First let me thank you @lllyasviel and the whole dev team 4 this great product you have made.
I have tested and compared nearly all Stable Diffusion products out there on the open source market for 2 months now. I've run them all on Intel CPU only, so no GPU testing. Here are my results and the issues i have encountered while running the tests:
Stable Diffusion Webui: slow rendering 8 minutes for 1024x1024 image in 20 steps, very high virtual memory allocation
Automatic: fork based on SD-webui same issues there
Invoke AI: very hard to set this up and get it running. 2 minutes for 1024x1024 image in 20 steps, low memory consumption and low virtual memory allocation. Not so nice user interface. Outpainting objects takes much try and error to get decent results and its controlnet face swap is not good at all.
Fooocus (v2.1.824) : the initial test was slow, 8 minutes for 1024x1024 image in 20 steps. I had to change a few lines of code to get Fooocus to run on 16 threads, i have more threads available but 16 seems to be a sweet spot somehow:
++++ (model-management.py)
if args.always_cpu:
force 16 threads
torch.set_num_threads(16)
cpu_state = CPUState.CPU
++++
I had to install and setup extra memory managent tools (MALLOC) and (ACCELERATE) on system lvl too:
++++ the system config commands are:
export MALLOCC_CONF="oversize_threshold:1,background_thread:true,metadata_thp:auto,dirty_decay_ms:9000000000,muzzy_decay_ms:9000000000"

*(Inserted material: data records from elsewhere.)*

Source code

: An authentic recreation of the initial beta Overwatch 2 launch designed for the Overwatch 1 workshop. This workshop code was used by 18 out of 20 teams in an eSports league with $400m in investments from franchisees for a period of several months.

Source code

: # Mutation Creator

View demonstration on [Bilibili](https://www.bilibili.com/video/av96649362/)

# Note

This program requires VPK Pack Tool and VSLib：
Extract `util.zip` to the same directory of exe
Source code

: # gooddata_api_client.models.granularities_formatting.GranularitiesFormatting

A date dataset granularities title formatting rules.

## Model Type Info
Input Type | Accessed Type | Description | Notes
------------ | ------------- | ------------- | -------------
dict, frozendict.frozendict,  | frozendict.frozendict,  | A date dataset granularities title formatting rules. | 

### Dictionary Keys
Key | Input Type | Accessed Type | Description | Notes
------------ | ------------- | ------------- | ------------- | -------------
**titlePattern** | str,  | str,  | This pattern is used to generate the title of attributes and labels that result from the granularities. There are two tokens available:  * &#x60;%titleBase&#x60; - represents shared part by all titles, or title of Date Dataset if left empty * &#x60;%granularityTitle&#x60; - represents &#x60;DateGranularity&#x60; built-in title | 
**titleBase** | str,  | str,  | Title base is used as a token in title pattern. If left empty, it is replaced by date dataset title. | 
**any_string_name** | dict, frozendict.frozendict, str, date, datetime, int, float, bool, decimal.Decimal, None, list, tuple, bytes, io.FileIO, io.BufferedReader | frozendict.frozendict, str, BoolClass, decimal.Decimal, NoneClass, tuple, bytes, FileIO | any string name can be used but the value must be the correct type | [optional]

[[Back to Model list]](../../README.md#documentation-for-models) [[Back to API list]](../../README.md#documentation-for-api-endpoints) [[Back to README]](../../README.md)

export OMP_PROC_BIND=CLOSE
export OMP_SCHEDULE=STATIC
export KMP_AFFINITY=granularity=fine,compact,1,0
export OMP_NUM_THREAD=16
export GOMP_CPU_AFFINITY="0-15"
export ONEDNN_PRIMITIVE_CACHE_CAPACITY=200
++++
Then start Fooocus with the following command line:
numactl --all accelerate launch --num_cpu_threads_per_process=16 launch.py --cpu --fp32-vae --fp32-text-enc --disable-xformers --dont-print-server --disable-metadata --use-pytorch-cross-attention
++++
Now Fooocus runs more like greased lighting with only CPU support (oh, and some multi threading of course ;-)))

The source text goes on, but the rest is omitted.